Il 2 luglio 2015, la Camera ha approvato definitivamente la legge di delegazione europea che, tra le altre cose (recepisce ben 56 direttive e 9 decisioni quadro Ue) disciplina anche gli strumenti di intervento in caso di problemi degli istituti di credito, introducendo il bail in (direttiva europea 2014/59/UE per la gestione delle crisi bancarie).

Qual é la definizione di bail in? Il bail in, consiste nell’attribuzione dei costi del fallimenti di una banca ai soggetti privati. Di cosa si tratta? Quali saranno le conseguenze per coloro che hanno dei risparmi depositati in banca?
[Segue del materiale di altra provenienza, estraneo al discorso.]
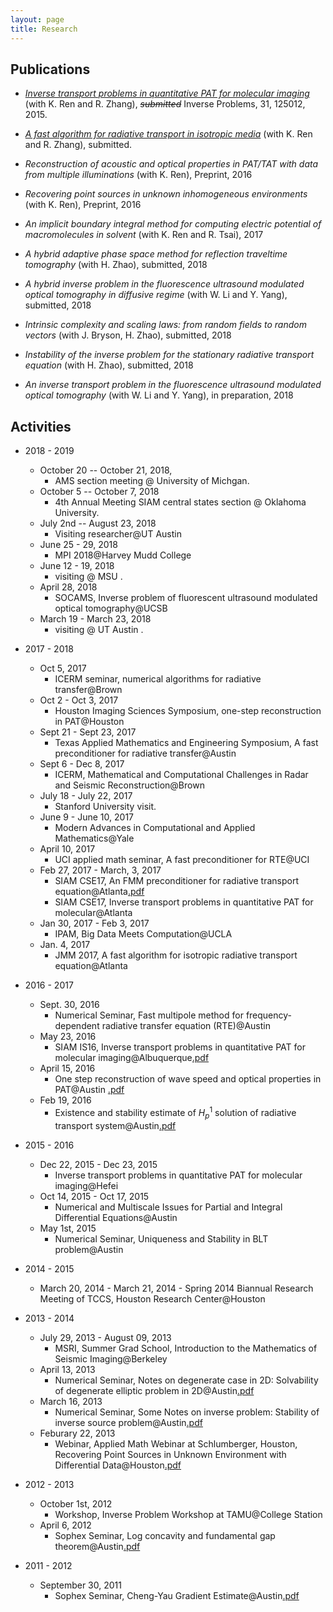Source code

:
 ```yaml
---
layout: page
title: Research
---
```

## Publications

- *[Inverse transport problems in quantitative PAT for molecular imaging](http://arxiv.org/abs/1506.01460)* (with K. Ren and R. Zhang), <del>_submitted_</del>  Inverse Problems, 31, 125012, 2015.
- *[A fast algorithm for radiative transport in isotropic media](https://arxiv.org/abs/1610.00835)* (with K. Ren and R. Zhang), submitted.

- *Reconstruction of acoustic and optical properties in PAT/TAT with data from multiple illuminations* (with K. Ren), Preprint, 2016

- *Recovering point sources in unknown inhomogeneous environments* (with K. Ren), Preprint, 2016

- *An implicit boundary integral method for computing electric potential of macromolecules in solvent* (with K. Ren and R. Tsai), 2017

- *A hybrid adaptive phase space method for reflection traveltime tomography* (with H. Zhao), submitted, 2018

- *A hybrid inverse problem in the fluorescence ultrasound
modulated optical tomography in diffusive regime* (with W. Li and Y. Yang), submitted, 2018

- *Intrinsic complexity and scaling laws: from random fields to random vectors* (with J. Bryson, H. Zhao), submitted, 2018

- *Instability of the inverse problem for the stationary radiative transport equation* (with H. Zhao), submitted, 2018

- *An inverse transport problem in the fluorescence ultrasound modulated optical tomography* (with W. Li and Y. Yang), in preparation, 2018



## Activities
- 2018 - 2019
  - October 20 -- October 21, 2018,
      - AMS section meeting @ University of Michgan.
  - October 5 -- October 7, 2018
      - 4th Annual Meeting SIAM central states section @ Oklahoma University.
  - July 2nd -- August 23, 2018
      - Visiting researcher@UT Austin
  - June 25 - 29, 2018
      - MPI 2018@Harvey Mudd College
  - June 12 - 19, 2018
      - visiting @ MSU .
  - April 28, 2018
      - SOCAMS, Inverse problem of fluorescent ultrasound modulated optical tomography@UCSB
  - March 19 - March 23, 2018
      - visiting @ UT Austin .
- 2017 - 2018
  - Oct 5, 2017
      - ICERM seminar, numerical algorithms for radiative transfer@Brown
  - Oct 2 - Oct 3, 2017
      - Houston Imaging Sciences Symposium, one-step reconstruction in PAT@Houston
  - Sept 21 - Sept 23, 2017
      - Texas Applied Mathematics and Engineering Symposium, A fast preconditioner for radiative transfer@Austin
  - Sept 6 - Dec 8, 2017
      - ICERM, Mathematical and Computational Challenges in Radar and Seismic Reconstruction@Brown
  - July 18 - July 22, 2017
      - Stanford University visit.
  - June 9 - June 10, 2017
      - Modern Advances in Computational and Applied Mathematics@Yale
  - April 10, 2017
      - UCI applied math seminar, A fast preconditioner for RTE@UCI
  - Feb 27, 2017 - March, 3, 2017
      - SIAM CSE17, An FMM preconditioner for radiative transport equation@Atlanta[.pdf](/static/radfmm.pdf)
      - SIAM CSE17, Inverse transport problems in quantitative PAT for molecular@Atlanta
  - Jan 30, 2017 - Feb 3, 2017
      - IPAM, Big Data Meets Computation@UCLA
  - Jan. 4, 2017
      - JMM 2017, A fast algorithm for isotropic radiative transport equation@Atlanta
- 2016 - 2017
  - Sept. 30, 2016
      - Numerical Seminar, Fast multipole method for frequency-dependent radiative transfer equation (RTE)@Austin
  - May 23, 2016
      - SIAM IS16, Inverse transport problems in quantitative PAT for molecular imaging@Albuquerque[.pdf](/static/is16.pdf)
  - April 15, 2016
      - One step reconstruction of wave speed and optical properties in PAT@Austin [.pdf](/static/qpat_rec_both.pdf)
  - Feb 19, 2016
      - Existence and stability estimate of $H_p^1$ solution of radiative transport system@Austin[.pdf](/static/radiative_sys.pdf)
- 2015 - 2016
  - Dec 22, 2015 - Dec 23, 2015
      - Inverse transport problems in quantitative PAT for molecular imaging@Hefei
  - Oct 14, 2015 - Oct 17, 2015
      - Numerical and Multiscale Issues for Partial and Integral Differential Equations@Austin
  - May 1st, 2015
      - Numerical Seminar, Uniqueness and Stability in BLT problem@Austin
- 2014 - 2015
	- March 20, 2014 - March 21, 2014
		  - Spring 2014 Biannual Research Meeting of TCCS, Houston Research Center@Houston

- 2013 - 2014
	- July 29, 2013 - August 09, 2013
		- MSRI, Summer Grad School, Introduction to the Mathematics of Seismic Imaging@Berkeley
	- April 13, 2013
		- Numerical Seminar, Notes on degenerate case in 2D: Solvability of degenerate elliptic problem in 2D@Austin[.pdf](/static/degenerate2D.pdf)
	- March 16, 2013
		- Numerical Seminar, Some Notes on inverse problem: Stability of inverse source problem@Austin[.pdf](/static/IP_Point_Source.pdf)
	- Feburary 22, 2013
		- Webinar, Applied Math Webinar at Schlumberger, Houston, Recovering Point Sources in Unknown Environment with Differential Data@Houston[.pdf](/static/Recover_Point_Source_From_Unknown_Environment.pdf)

- 2012 - 2013
	- October 1st, 2012
		- Workshop, Inverse Problem Workshop at TAMU@College Station
	- April 6, 2012
		- Sophex Seminar, Log concavity and fundamental gap theorem@Austin[.pdf](/static/Sophex_Ben_Andrews.pdf)

- 2011 - 2012
	- September 30, 2011
		- Sophex Seminar, Cheng-Yau Gradient Estimate@Austin[.pdf](/static/Sophex_Cheng_Yau.pdf)
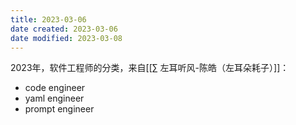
 ```yaml
---
title: 2023-03-06
date created: 2023-03-06
date modified: 2023-03-08
---
```


2023年，软件工程师的分类，来自[[∑ 左耳听风-陈皓（左耳朵耗子）]]：

- code engineer
- yaml engineer
- prompt engineer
Vediamole di seguito.

Soldi

La norma nasce da una precisa ratio, senza mezzi termini: dei problemi delle banche, se ne devono occupare coloro che ci sono dentro. Significa che, dal 1° gennaio 2016, anno di entrata in vigore della legge, qualora una banca dovesse entrare in crisi, non sarà più il governo a farsene carico. O meglio non sarà solo il governo, ma anche gli stessi risparmiatori che vi hanno investito.
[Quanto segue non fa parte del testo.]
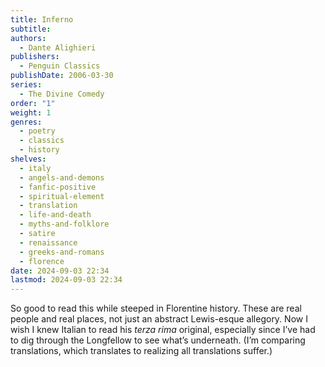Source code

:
 ```yaml
---
title: Inferno
subtitle: 
authors:
  - Dante Alighieri
publishers:
  - Penguin Classics
publishDate: 2006-03-30
series:
  - The Divine Comedy
order: "1"
weight: 1
genres:
  - poetry
  - classics
  - history
shelves:
  - italy
  - angels-and-demons
  - fanfic-positive
  - spiritual-element
  - translation
  - life-and-death
  - myths-and-folklore
  - satire
  - renaissance
  - greeks-and-romans
  - florence
date: 2024-09-03 22:34
lastmod: 2024-09-03 22:34
---
```

So good to read this while steeped in Florentine history. These are real people and real places, not just an abstract Lewis-esque allegory. Now I wish I knew Italian to read his _terza rima_ original, especially since I’ve had to dig through the Longfellow to see what’s underneath. (I’m comparing translations, which translates to realizing all translations suffer.)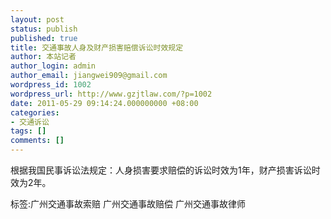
 ```yaml
---
layout: post
status: publish
published: true
title: 交通事故人身及财产损害赔偿诉讼时效规定
author: 本站记者
author_login: admin
author_email: jiangwei909@gmail.com
wordpress_id: 1002
wordpress_url: http://www.gzjtlaw.com/?p=1002
date: 2011-05-29 09:14:24.000000000 +08:00
categories:
- 交通诉讼
tags: []
comments: []
---
```

根据我国民事诉讼法规定：人身损害要求赔偿的诉讼时效为1年，财产损害诉讼时效为2年。标签:广州交通事故索赔 广州交通事故赔偿 广州交通事故律师
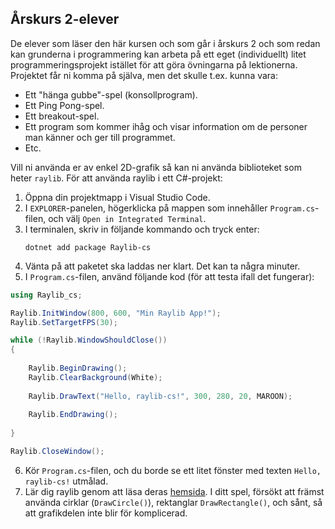 ## Årskurs 2-elever
De elever som läser den här kursen och som går i årskurs 2 och som redan kan grunderna i programmering kan arbeta på ett eget (individuellt) litet programmeringsprojekt istället för att göra övningarna på lektionerna. Projektet får ni komma på själva, men det skulle t.ex. kunna vara:

* Ett "hänga gubbe"-spel (konsollprogram).
* Ett Ping Pong-spel.
* Ett breakout-spel.
* Ett program som kommer ihåg och visar information om de personer man känner och ger till programmet.
* Etc.

Vill ni använda er av enkel 2D-grafik så kan ni använda biblioteket som heter `raylib`. För att använda raylib i ett C#-projekt:

1. Öppna din projektmapp i Visual Studio Code.
2. I `EXPLORER`-panelen, högerklicka på mappen som innehåller `Program.cs`-filen, och välj `Open in Integrated Terminal`.
3. I terminalen, skriv in följande kommando och tryck enter:
	```
	dotnet add package Raylib-cs
	```
4. Vänta på att paketet ska laddas ner klart. Det kan ta några minuter.
5. I `Program.cs`-filen, använd följande kod (för att testa ifall det fungerar):
```cs
using Raylib_cs;

Raylib.InitWindow(800, 600, "Min Raylib App!");
Raylib.SetTargetFPS(30);

while (!Raylib.WindowShouldClose())
{
	
	Raylib.BeginDrawing();
	Raylib.ClearBackground(White);
	
	Raylib.DrawText("Hello, raylib-cs!", 300, 280, 20, MAROON);
	
	Raylib.EndDrawing();
	
}

Raylib.CloseWindow();
```
6. Kör `Program.cs`-filen, och du borde se ett litet fönster med texten `Hello, raylib-cs!` utmålad.
7. Lär dig raylib genom att läsa deras [hemsida](https://www.raylib.com/index.html). I ditt spel, försökt att främst använda cirklar (`DrawCircle()`), rektanglar `DrawRectangle()`, och sånt, så att grafikdelen inte blir för komplicerad.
Cosa significa? Che potranno essere fatti dei prelievi forzosi sui conti correnti? Esattamente. Gli italiani ancora stentano a riprendersi da quella notte d’estate del 1992 quando, il governo di Giuliano Amato, con un decreto d’emergenza permise il prelievo del sei per mille da tutti i conti correnti degli italiani.
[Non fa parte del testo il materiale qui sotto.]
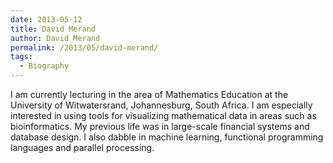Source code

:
 ```yaml
---
date: 2013-05-12
title: David Merand
author: David Merand
permalink: /2013/05/david-merand/
tags:
  - Biography
---
```

I am currently lecturing in the area of Mathematics Education at the University of Witwatersrand, Johannesburg, South Africa. I am especially interested in using tools for visualizing mathematical data in areas such as bioinformatics. My previous life was in large-scale financial systems and database design. I also dabble in machine learning, functional programming languages and parallel processing.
A distanza di più di 20 anni, si passa nuovamente da un sistema in cui la risoluzione delle crisi è gestita da soggetti esterni (da cui il termine bail-out), come lo Stato, ad un nuovo sistema, che attribuisce il compito della gestione della crisi a soggetti interni alla banca stessa.

Come funziona

Cosa succederà? In pratica, se fino ad ora i correntisti si sentivano (più o meno) in una botte di ferro anche in caso di crisi della banca, considerando che lo stato é sempre intervenuto per la loro salvezza, con questa nuova legge si dormiranno meno sonni tranquilli: in qualsiasi momento, per risolvere la crisi, potrebbe essere ordinato un prelievo forzoso sui conti.

Eccezioni

Per fortuna saranno tutelati i piccoli risparmiatori e qualche altra categoria. Rimangono infatti esclusi dall’applicazione del bail-in:

  • i depositi di valore inferiore a 100.000 euro (chi quindi in banca ha meno di 100.000 euro può continuare a dormire sonni tranquilli);
  • le obbligazioni garantite da attività dell’istituto di credito;
  • i debiti a breve sul mercato interbancario.

Inoltre, la direttiva stabilisce che, anche in caso di depositi superiori a 100.000 euro, le persone fisiche e le PMI siano colpite solo dopo gli altri creditori più importanti (cosiddetto pecking order).